• WHAT TO WORK ON: Leave the pictures behind and repeat all the entries exactly.

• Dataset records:
*** Block opens ***
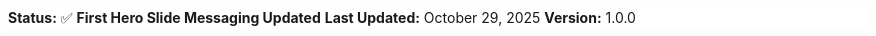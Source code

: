 
**Status:** ✅ **First Hero Slide Messaging Updated**
**Last Updated:** October 29, 2025
**Version:** 1.0.0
*** Block closes ***
• RESULT:
Source code

: 
**Status:** ✅ **First Hero Slide Messaging Updated**
**Last Updated:** October 29, 2025
**Version:** 1.0.0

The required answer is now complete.